### Task to carry out
Pick out all lines of the entries that include the word "チケットを作成します" and copy them.

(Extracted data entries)
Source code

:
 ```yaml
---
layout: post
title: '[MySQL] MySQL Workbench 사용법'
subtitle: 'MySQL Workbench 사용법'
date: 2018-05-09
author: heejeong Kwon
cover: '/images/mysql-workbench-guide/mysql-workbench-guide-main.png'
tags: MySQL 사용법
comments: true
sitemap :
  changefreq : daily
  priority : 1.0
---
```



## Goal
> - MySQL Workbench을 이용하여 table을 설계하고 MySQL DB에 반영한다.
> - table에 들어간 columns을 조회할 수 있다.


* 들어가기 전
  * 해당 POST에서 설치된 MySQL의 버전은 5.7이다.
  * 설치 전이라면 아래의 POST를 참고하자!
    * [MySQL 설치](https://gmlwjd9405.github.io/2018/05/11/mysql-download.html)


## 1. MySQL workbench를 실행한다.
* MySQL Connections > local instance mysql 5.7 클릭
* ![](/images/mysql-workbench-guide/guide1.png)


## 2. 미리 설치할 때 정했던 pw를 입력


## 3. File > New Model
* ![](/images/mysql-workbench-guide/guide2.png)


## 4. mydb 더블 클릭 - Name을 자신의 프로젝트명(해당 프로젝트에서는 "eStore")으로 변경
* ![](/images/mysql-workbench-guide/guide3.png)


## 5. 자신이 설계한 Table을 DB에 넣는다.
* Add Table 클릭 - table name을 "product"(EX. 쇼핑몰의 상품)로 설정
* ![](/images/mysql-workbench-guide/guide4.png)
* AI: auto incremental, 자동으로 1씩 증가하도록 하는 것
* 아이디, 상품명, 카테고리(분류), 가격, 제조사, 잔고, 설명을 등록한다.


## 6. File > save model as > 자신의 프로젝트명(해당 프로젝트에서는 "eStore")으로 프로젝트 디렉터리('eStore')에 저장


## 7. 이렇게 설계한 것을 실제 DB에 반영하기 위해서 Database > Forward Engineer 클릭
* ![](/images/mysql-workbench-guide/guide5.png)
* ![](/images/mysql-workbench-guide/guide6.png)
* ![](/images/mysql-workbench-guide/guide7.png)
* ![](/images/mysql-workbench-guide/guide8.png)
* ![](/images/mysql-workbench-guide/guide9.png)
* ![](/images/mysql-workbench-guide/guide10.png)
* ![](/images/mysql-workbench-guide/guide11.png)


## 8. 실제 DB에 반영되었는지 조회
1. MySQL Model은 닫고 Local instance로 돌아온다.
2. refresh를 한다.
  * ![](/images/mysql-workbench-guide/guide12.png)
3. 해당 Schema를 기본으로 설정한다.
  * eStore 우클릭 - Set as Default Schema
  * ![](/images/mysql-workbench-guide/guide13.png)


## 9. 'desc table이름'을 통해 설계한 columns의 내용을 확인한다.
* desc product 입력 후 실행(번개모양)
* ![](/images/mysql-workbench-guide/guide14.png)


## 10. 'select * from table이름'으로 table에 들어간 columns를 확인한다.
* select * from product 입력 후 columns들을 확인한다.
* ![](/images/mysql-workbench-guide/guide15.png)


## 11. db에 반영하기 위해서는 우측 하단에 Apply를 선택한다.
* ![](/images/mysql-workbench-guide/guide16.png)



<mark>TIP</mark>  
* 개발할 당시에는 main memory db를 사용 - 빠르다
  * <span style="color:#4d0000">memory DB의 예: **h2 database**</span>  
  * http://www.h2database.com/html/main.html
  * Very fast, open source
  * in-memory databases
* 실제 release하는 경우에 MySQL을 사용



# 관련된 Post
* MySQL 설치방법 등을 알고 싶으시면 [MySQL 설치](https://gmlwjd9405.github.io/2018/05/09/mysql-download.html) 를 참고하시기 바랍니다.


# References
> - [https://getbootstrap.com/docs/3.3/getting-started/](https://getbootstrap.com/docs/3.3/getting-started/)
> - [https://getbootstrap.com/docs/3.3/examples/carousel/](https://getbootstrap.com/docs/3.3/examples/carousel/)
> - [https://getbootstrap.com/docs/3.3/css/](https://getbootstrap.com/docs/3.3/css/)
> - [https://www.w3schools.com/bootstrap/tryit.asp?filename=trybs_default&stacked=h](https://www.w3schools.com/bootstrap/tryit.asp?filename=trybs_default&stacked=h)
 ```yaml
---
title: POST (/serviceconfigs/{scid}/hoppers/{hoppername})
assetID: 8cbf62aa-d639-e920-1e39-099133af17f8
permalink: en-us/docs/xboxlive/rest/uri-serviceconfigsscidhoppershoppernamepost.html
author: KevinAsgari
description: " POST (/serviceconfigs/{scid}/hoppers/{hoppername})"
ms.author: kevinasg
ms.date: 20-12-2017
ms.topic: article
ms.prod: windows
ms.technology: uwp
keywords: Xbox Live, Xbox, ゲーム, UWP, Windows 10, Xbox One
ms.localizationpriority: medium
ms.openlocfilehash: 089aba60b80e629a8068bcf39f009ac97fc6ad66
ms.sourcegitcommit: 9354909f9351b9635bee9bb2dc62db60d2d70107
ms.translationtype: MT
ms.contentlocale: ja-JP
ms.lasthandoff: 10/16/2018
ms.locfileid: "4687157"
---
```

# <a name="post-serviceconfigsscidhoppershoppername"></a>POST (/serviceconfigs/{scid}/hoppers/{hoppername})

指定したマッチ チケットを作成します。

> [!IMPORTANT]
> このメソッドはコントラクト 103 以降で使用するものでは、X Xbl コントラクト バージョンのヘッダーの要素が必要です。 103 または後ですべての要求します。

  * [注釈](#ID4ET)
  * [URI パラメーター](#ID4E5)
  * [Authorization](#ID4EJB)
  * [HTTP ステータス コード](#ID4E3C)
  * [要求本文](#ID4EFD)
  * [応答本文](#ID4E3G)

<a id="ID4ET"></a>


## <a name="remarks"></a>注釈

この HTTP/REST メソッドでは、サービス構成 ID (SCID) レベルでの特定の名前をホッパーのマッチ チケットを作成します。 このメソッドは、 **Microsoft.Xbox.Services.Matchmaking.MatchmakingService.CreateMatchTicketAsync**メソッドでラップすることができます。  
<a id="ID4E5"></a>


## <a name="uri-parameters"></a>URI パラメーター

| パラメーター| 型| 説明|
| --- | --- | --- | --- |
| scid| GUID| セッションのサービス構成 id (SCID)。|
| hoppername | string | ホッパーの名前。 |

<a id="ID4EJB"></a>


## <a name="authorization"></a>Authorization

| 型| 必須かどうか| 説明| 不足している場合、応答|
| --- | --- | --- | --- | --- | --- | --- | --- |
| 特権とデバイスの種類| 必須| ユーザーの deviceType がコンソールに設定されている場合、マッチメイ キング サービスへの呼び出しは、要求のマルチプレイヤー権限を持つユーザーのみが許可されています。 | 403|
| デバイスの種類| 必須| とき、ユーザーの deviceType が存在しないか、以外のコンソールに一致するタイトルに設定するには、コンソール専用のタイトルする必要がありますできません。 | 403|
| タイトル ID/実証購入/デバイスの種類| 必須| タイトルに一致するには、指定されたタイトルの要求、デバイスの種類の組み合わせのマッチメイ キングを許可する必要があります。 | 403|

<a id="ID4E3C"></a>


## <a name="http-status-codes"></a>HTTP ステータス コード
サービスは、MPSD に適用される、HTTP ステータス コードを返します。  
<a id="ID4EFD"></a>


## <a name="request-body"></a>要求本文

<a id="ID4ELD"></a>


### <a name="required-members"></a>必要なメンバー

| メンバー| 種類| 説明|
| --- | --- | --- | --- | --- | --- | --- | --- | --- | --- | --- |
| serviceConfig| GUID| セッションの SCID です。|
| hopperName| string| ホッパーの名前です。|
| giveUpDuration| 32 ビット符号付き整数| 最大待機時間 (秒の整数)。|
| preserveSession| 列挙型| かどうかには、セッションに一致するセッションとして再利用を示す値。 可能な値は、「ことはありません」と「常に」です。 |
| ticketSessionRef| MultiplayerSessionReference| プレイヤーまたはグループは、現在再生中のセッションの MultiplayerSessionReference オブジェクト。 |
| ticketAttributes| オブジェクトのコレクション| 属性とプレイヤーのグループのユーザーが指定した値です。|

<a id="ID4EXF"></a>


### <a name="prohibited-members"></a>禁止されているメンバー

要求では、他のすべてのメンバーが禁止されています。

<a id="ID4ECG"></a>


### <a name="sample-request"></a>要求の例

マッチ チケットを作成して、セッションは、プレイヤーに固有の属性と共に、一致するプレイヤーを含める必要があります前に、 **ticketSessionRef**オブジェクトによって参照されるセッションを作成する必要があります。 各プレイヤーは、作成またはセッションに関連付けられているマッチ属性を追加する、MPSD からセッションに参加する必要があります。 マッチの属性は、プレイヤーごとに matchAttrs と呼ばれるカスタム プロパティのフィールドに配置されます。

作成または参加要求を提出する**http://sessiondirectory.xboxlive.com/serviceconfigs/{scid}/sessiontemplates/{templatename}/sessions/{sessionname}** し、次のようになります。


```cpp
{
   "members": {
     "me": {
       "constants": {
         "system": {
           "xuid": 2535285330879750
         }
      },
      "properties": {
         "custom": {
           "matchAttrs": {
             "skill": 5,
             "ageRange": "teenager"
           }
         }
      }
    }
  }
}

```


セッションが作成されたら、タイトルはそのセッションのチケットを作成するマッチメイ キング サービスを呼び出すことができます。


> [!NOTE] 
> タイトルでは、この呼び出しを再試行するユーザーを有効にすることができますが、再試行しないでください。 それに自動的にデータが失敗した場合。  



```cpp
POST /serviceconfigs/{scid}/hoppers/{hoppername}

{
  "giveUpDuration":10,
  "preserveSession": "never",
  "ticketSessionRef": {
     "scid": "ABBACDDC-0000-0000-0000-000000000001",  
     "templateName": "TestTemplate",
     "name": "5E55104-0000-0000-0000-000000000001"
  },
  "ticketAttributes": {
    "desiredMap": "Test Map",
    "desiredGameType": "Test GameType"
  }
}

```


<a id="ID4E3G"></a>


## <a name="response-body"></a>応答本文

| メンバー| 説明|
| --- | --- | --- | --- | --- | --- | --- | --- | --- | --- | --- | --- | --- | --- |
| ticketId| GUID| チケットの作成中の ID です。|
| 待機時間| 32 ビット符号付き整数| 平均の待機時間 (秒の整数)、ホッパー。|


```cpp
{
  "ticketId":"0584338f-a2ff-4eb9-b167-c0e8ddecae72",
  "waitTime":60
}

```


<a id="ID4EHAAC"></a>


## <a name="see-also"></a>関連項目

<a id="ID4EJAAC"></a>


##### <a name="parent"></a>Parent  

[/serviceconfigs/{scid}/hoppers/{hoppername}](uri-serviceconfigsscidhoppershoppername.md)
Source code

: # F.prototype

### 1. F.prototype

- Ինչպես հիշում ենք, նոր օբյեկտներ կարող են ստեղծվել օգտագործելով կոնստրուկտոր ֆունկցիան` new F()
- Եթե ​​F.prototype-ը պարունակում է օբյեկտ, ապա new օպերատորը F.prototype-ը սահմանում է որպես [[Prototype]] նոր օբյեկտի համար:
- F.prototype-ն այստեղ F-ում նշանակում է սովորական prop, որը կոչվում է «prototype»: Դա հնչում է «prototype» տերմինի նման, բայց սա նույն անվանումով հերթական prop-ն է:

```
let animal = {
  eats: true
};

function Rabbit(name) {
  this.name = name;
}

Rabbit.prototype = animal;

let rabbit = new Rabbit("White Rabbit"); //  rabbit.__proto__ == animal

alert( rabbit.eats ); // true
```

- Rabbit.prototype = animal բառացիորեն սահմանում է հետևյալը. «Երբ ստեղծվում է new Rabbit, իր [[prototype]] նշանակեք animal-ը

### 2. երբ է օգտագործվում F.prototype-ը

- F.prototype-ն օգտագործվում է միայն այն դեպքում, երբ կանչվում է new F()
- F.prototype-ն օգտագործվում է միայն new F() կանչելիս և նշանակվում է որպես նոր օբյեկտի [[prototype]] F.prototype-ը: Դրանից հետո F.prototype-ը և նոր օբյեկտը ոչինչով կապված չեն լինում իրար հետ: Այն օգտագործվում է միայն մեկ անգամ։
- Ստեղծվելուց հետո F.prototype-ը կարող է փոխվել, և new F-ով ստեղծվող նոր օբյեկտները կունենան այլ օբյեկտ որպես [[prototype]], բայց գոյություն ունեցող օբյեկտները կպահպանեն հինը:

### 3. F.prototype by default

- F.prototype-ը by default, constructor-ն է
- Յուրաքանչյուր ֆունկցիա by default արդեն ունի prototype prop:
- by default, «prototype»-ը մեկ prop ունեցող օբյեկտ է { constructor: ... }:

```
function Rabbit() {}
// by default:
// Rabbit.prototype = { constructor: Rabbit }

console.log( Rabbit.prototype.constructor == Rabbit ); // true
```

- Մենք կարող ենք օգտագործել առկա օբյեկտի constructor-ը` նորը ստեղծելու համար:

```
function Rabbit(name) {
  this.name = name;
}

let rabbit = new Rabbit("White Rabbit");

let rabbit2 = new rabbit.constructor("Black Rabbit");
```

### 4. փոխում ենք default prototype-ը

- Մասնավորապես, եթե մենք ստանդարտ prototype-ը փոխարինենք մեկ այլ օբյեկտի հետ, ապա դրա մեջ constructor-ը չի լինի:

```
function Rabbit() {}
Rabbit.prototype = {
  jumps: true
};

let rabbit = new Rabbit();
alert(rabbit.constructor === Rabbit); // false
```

### The completed task
指定したマッチ チケットを作成します。
この HTTP/REST メソッドでは、サービス構成 ID (SCID) レベルでの特定の名前をホッパーのマッチ チケットを作成します。 このメソッドは、 **Microsoft.Xbox.Services.Matchmaking.MatchmakingService.CreateMatchTicketAsync**メソッドでラップすることができます。  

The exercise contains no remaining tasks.